Take the entries below and write them out exactly, with each picture removed.

[Opening SOURCE DATA section]

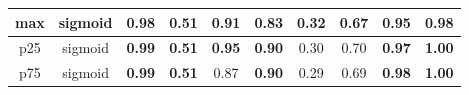 \begin{table*}[!b]
\begin{tabular}{|c|c|c|c|c|c|c|c|c|c|}
        \hline
                    max &         sigmoid &                \textbf{0.98} &             \textbf{0.51} &                   0.91 &                      0.83 &                        0.32 &                     0.67 &                  0.95 &          \textbf{0.98} \\
        \hline
                    p25 &         sigmoid &                \textbf{0.99} &             \textbf{0.51} &          \textbf{0.95} &             \textbf{0.90} &                        0.30 &                     0.70 &         \textbf{0.97} &          \textbf{1.00} \\
        \hline
                    p75 &         sigmoid &                \textbf{0.99} &             \textbf{0.51} &                   0.87 &             \textbf{0.90} &                        0.29 &                     0.69 &         \textbf{0.98} &          \textbf{1.00} \\
        \hline
    \end{tabular}   
\end{table*}
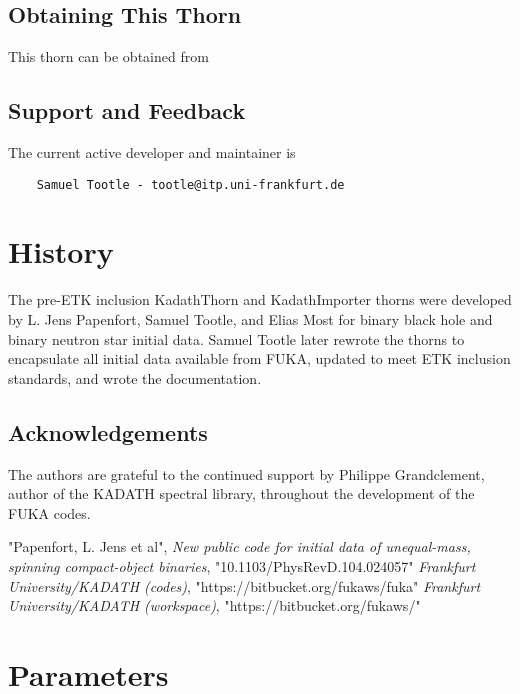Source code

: \subsection{Obtaining This Thorn}
This thorn can be obtained from \cite{fukaws}

\subsection{Support and Feedback}
The current active developer and maintainer is
\begin{verbatim}
    Samuel Tootle - tootle@itp.uni-frankfurt.de
\end{verbatim}

\section{History}
The pre-ETK inclusion KadathThorn and KadathImporter thorns were developed by L. Jens Papenfort, 
Samuel Tootle, and Elias Most for binary black hole and binary neutron star initial data. 
Samuel Tootle later rewrote the thorns to encapsulate all initial data available
from FUKA, updated to meet ETK inclusion standards, and wrote the documentation.

\subsection{Acknowledgements}
The authors are grateful to the continued support by Philippe Grandclement, author of
the KADATH spectral library, throughout the development of the FUKA codes.

\begin{thebibliography}{9}
    "Papenfort, L. Jens et al", \emph{New public code for initial data of unequal-mass, spinning compact-object binaries},
        "10.1103/PhysRevD.104.024057"
    \emph{Frankfurt University/KADATH (codes)}, "{https://bitbucket.org/fukaws/fuka}"
    \emph{Frankfurt University/KADATH (workspace)}, "{https://bitbucket.org/fukaws/}"

\end{thebibliography}




\section{Parameters} 


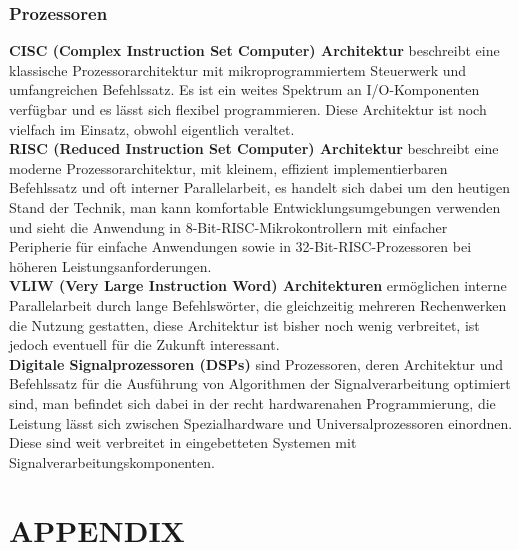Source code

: \documentclass[a4paper, 10 pt, conference]{ieeeconf}
\begin{document}
\subsubsection*{\textbf{Prozessoren}}
\textbf{CISC (Complex Instruction Set Computer) Architektur} beschreibt eine klassische Prozessorarchitektur mit mikroprogrammiertem Steuerwerk und umfangreichen Befehlssatz. Es ist ein weites Spektrum an I/O-Komponenten verfügbar und es lässt sich flexibel programmieren. Diese Architektur ist noch vielfach im Einsatz, obwohl eigentlich veraltet. \\
\textbf{RISC (Reduced Instruction Set Computer) Architektur} beschreibt eine moderne Prozessorarchitektur, mit kleinem, effizient implementierbaren Befehlssatz und oft interner Parallelarbeit, es handelt sich dabei um den heutigen Stand der Technik, man kann komfortable Entwicklungsumgebungen verwenden und sieht die Anwendung in 8-Bit-RISC-Mikrokontrollern mit einfacher Peripherie für einfache Anwendungen sowie in 32-Bit-RISC-Prozessoren bei höheren Leistungsanforderungen. \\
\textbf{VLIW (Very Large Instruction Word) Architekturen} ermöglichen interne Parallelarbeit durch lange Befehlswörter, die gleichzeitig mehreren Rechenwerken die Nutzung gestatten, diese Architektur ist bisher noch wenig verbreitet, ist jedoch eventuell für die Zukunft interessant. \\
\textbf{Digitale Signalprozessoren (DSPs)} sind Prozessoren, deren Architektur und Befehlssatz für die Ausführung von Algorithmen der Signalverarbeitung optimiert sind, man befindet sich dabei in der recht hardwarenahen Programmierung, die Leistung lässt sich zwischen Spezialhardware und Universalprozessoren einordnen. Diese sind weit verbreitet in eingebetteten Systemen mit Signalverarbeitungskomponenten. 


















\section*{APPENDIX}



\printbibliography
\end{document}

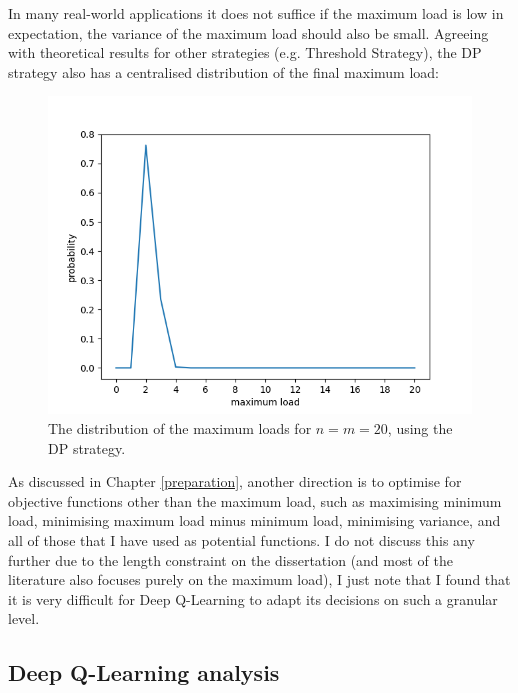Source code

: In many real-world applications it does not suffice if the maximum load is low in expectation, the variance of the maximum load should also be small. Agreeing with theoretical results for other strategies (e.g. Threshold Strategy), the DP strategy also has a centralised distribution of the final maximum load:


\begin{figure}[hbt!] \label{two-thinning-maxload-distribution}
    \centering
    \includegraphics[scale=1.0]{Chapter4/Figs/max_load_distribution_20_20.png}
    \caption{The distribution of the maximum loads for $n=m=20$, using the DP strategy.}
\end{figure}


As discussed in Chapter \ref{preparation}, another direction is to optimise for objective functions other than the maximum load, such as maximising minimum load, minimising maximum load minus minimum load, minimising variance, and all of those that I have used as potential functions. I do not discuss this any further due to the length constraint on the dissertation (and most of the literature also focuses purely on the maximum load), I just note that I found that it is very difficult for Deep Q-Learning to adapt its decisions on such a granular level. 


\subsection{Deep Q-Learning analysis}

[Closing SOURCE DATA section]

• OUTPUT:
 \begin{table*}[!b]
\begin{tabular}{|c|c|c|c|c|c|c|c|c|c|}
        \hline
                    max &         sigmoid &                \textbf{0.98} &             \textbf{0.51} &                   0.91 &                      0.83 &                        0.32 &                     0.67 &                  0.95 &          \textbf{0.98} \\
        \hline
                    p25 &         sigmoid &                \textbf{0.99} &             \textbf{0.51} &          \textbf{0.95} &             \textbf{0.90} &                        0.30 &                     0.70 &         \textbf{0.97} &          \textbf{1.00} \\
        \hline
                    p75 &         sigmoid &                \textbf{0.99} &             \textbf{0.51} &                   0.87 &             \textbf{0.90} &                        0.29 &                     0.69 &         \textbf{0.98} &          \textbf{1.00} \\
        \hline
    \end{tabular}   
\end{table*}
Source code

: \subsection{Obtaining This Thorn}
This thorn can be obtained from \cite{fukaws}

\subsection{Support and Feedback}
The current active developer and maintainer is
\begin{verbatim}
    Samuel Tootle - tootle@itp.uni-frankfurt.de
\end{verbatim}

\section{History}
The pre-ETK inclusion KadathThorn and KadathImporter thorns were developed by L. Jens Papenfort, 
Samuel Tootle, and Elias Most for binary black hole and binary neutron star initial data. 
Samuel Tootle later rewrote the thorns to encapsulate all initial data available
from FUKA, updated to meet ETK inclusion standards, and wrote the documentation.

\subsection{Acknowledgements}
The authors are grateful to the continued support by Philippe Grandclement, author of
the KADATH spectral library, throughout the development of the FUKA codes.

\begin{thebibliography}{9}
    "Papenfort, L. Jens et al", \emph{New public code for initial data of unequal-mass, spinning compact-object binaries},
        "10.1103/PhysRevD.104.024057"
    \emph{Frankfurt University/KADATH (codes)}, "{https://bitbucket.org/fukaws/fuka}"
    \emph{Frankfurt University/KADATH (workspace)}, "{https://bitbucket.org/fukaws/}"

\end{thebibliography}




\section{Parameters} 


Source code

: \documentclass[a4paper, 10 pt, conference]{ieeeconf}
\begin{document}
\subsubsection*{\textbf{Prozessoren}}
\textbf{CISC (Complex Instruction Set Computer) Architektur} beschreibt eine klassische Prozessorarchitektur mit mikroprogrammiertem Steuerwerk und umfangreichen Befehlssatz. Es ist ein weites Spektrum an I/O-Komponenten verfügbar und es lässt sich flexibel programmieren. Diese Architektur ist noch vielfach im Einsatz, obwohl eigentlich veraltet. \\
\textbf{RISC (Reduced Instruction Set Computer) Architektur} beschreibt eine moderne Prozessorarchitektur, mit kleinem, effizient implementierbaren Befehlssatz und oft interner Parallelarbeit, es handelt sich dabei um den heutigen Stand der Technik, man kann komfortable Entwicklungsumgebungen verwenden und sieht die Anwendung in 8-Bit-RISC-Mikrokontrollern mit einfacher Peripherie für einfache Anwendungen sowie in 32-Bit-RISC-Prozessoren bei höheren Leistungsanforderungen. \\
\textbf{VLIW (Very Large Instruction Word) Architekturen} ermöglichen interne Parallelarbeit durch lange Befehlswörter, die gleichzeitig mehreren Rechenwerken die Nutzung gestatten, diese Architektur ist bisher noch wenig verbreitet, ist jedoch eventuell für die Zukunft interessant. \\
\textbf{Digitale Signalprozessoren (DSPs)} sind Prozessoren, deren Architektur und Befehlssatz für die Ausführung von Algorithmen der Signalverarbeitung optimiert sind, man befindet sich dabei in der recht hardwarenahen Programmierung, die Leistung lässt sich zwischen Spezialhardware und Universalprozessoren einordnen. Diese sind weit verbreitet in eingebetteten Systemen mit Signalverarbeitungskomponenten. 


















\section*{APPENDIX}



\printbibliography
\end{document}

Source code

: In many real-world applications it does not suffice if the maximum load is low in expectation, the variance of the maximum load should also be small. Agreeing with theoretical results for other strategies (e.g. Threshold Strategy), the DP strategy also has a centralised distribution of the final maximum load:


\begin{figure}[hbt!] \label{two-thinning-maxload-distribution}
    \centering
    \includegraphics[scale=1.0]{Chapter4/Figs/max_load_distribution_20_20.png}
    \caption{The distribution of the maximum loads for $n=m=20$, using the DP strategy.}
\end{figure}


As discussed in Chapter \ref{preparation}, another direction is to optimise for objective functions other than the maximum load, such as maximising minimum load, minimising maximum load minus minimum load, minimising variance, and all of those that I have used as potential functions. I do not discuss this any further due to the length constraint on the dissertation (and most of the literature also focuses purely on the maximum load), I just note that I found that it is very difficult for Deep Q-Learning to adapt its decisions on such a granular level. 


\subsection{Deep Q-Learning analysis}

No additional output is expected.